Leave out the pictures and repeat the data exactly.

* * *

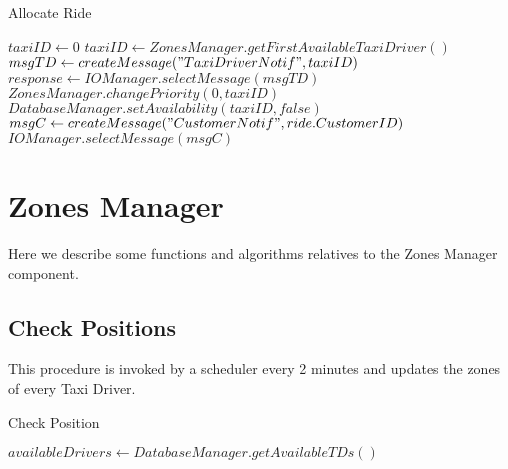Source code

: \documentclass[../../dd.tex]{subfiles}
\begin{document}
				\begin{algorithm}
					\caption{Allocate Ride}\label{alg:allocateRide}
					\begin{algorithmic}[3]
						\State $taxiID\gets 0$
						\Repeat
							\State $taxiID\gets ZonesManager.getFirstAvailableTaxiDriver()$
							\State $msgTD\gets createMessage("TaxiDriverNotif", taxiID)$
							\State $response\gets IOManager.selectMessage(msgTD)$
							\State $ZonesManager.changePriority(0, taxiID)$
						\State $DatabaseManager.setAvailability(taxiID, false)$
						\State $msgC\gets createMessage("CustomerNotif", ride.CustomerID)$
						\State $IOManager.selectMessage(msgC)$
					\EndProcedure
					\end{algorithmic}
				\end{algorithm}

		\section{Zones Manager}
			Here we describe some functions and algorithms relatives to the Zones Manager component.

			\subsection{Check Positions}
				This procedure is invoked by a scheduler every 2 minutes and updates the zones  of every Taxi Driver.

				\begin{algorithm}
					\caption{Check Position}\label{alg:checkPosition}
					\begin{algorithmic}[4]
					\Procedure{checkPositions}{}
						\State $availableDrivers\gets DatabaseManager.getAvailableTDs()$
					\EndProcedure
					\end{algorithmic}
				\end{algorithm}
\end{document}
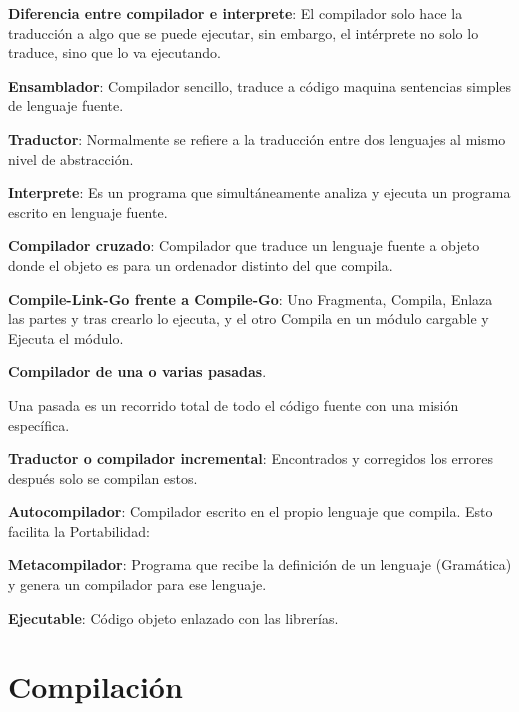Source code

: \documentclass[12pt]{report} %
\begin{document}
\textbf{Diferencia entre compilador e interprete}: El compilador solo
hace la traducción a algo que se puede ejecutar, sin embargo, el
intérprete no solo lo traduce, sino que lo va ejecutando.

\textbf{Ensamblador}: Compilador sencillo, traduce a código maquina
sentencias simples de lenguaje fuente.

\textbf{Traductor}: Normalmente se refiere a la traducción entre dos
lenguajes al mismo nivel de abstracción.

\textbf{Interprete}: Es un programa que simultáneamente analiza y
ejecuta un programa escrito en lenguaje fuente.

\textbf{Compilador cruzado}: Compilador que traduce un lenguaje fuente a
objeto donde el objeto es para un ordenador distinto del que compila.

\textbf{Compile-Link-Go frente a Compile-Go}: Uno Fragmenta, Compila,
Enlaza las partes y tras crearlo lo ejecuta, y el otro Compila en un
módulo cargable y Ejecuta el módulo.

\textbf{Compilador de una o varias pasadas}.

Una pasada es un recorrido total de todo el código fuente con una misión
específica.

\textbf{Traductor o compilador incremental}: Encontrados y corregidos
los errores después solo se compilan estos.

\textbf{Autocompilador}: Compilador escrito en el propio lenguaje que
compila. Esto facilita la Portabilidad:

\textbf{Metacompilador}: Programa que recibe la definición de un
lenguaje (Gramática) y genera un compilador para ese lenguaje.

\textbf{Ejecutable}: Código objeto enlazado con las librerías.


\section{Compilación}
\end{document}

* * *

* YOUR SOLUTION:
Source code

: \documentclass[../../dd.tex]{subfiles}
\begin{document}
				\begin{algorithm}
					\caption{Allocate Ride}\label{alg:allocateRide}
					\begin{algorithmic}[3]
						\State $taxiID\gets 0$
						\Repeat
							\State $taxiID\gets ZonesManager.getFirstAvailableTaxiDriver()$
							\State $msgTD\gets createMessage("TaxiDriverNotif", taxiID)$
							\State $response\gets IOManager.selectMessage(msgTD)$
							\State $ZonesManager.changePriority(0, taxiID)$
						\State $DatabaseManager.setAvailability(taxiID, false)$
						\State $msgC\gets createMessage("CustomerNotif", ride.CustomerID)$
						\State $IOManager.selectMessage(msgC)$
					\EndProcedure
					\end{algorithmic}
				\end{algorithm}

		\section{Zones Manager}
			Here we describe some functions and algorithms relatives to the Zones Manager component.

			\subsection{Check Positions}
				This procedure is invoked by a scheduler every 2 minutes and updates the zones  of every Taxi Driver.

				\begin{algorithm}
					\caption{Check Position}\label{alg:checkPosition}
					\begin{algorithmic}[4]
					\Procedure{checkPositions}{}
						\State $availableDrivers\gets DatabaseManager.getAvailableTDs()$
					\EndProcedure
					\end{algorithmic}
				\end{algorithm}
\end{document}
Source code

: \documentclass[12pt]{report} %
\begin{document}
\textbf{Diferencia entre compilador e interprete}: El compilador solo
hace la traducción a algo que se puede ejecutar, sin embargo, el
intérprete no solo lo traduce, sino que lo va ejecutando.

\textbf{Ensamblador}: Compilador sencillo, traduce a código maquina
sentencias simples de lenguaje fuente.

\textbf{Traductor}: Normalmente se refiere a la traducción entre dos
lenguajes al mismo nivel de abstracción.

\textbf{Interprete}: Es un programa que simultáneamente analiza y
ejecuta un programa escrito en lenguaje fuente.

\textbf{Compilador cruzado}: Compilador que traduce un lenguaje fuente a
objeto donde el objeto es para un ordenador distinto del que compila.

\textbf{Compile-Link-Go frente a Compile-Go}: Uno Fragmenta, Compila,
Enlaza las partes y tras crearlo lo ejecuta, y el otro Compila en un
módulo cargable y Ejecuta el módulo.

\textbf{Compilador de una o varias pasadas}.

Una pasada es un recorrido total de todo el código fuente con una misión
específica.

\textbf{Traductor o compilador incremental}: Encontrados y corregidos
los errores después solo se compilan estos.

\textbf{Autocompilador}: Compilador escrito en el propio lenguaje que
compila. Esto facilita la Portabilidad:

\textbf{Metacompilador}: Programa que recibe la definición de un
lenguaje (Gramática) y genera un compilador para ese lenguaje.

\textbf{Ejecutable}: Código objeto enlazado con las librerías.


\section{Compilación}
\end{document}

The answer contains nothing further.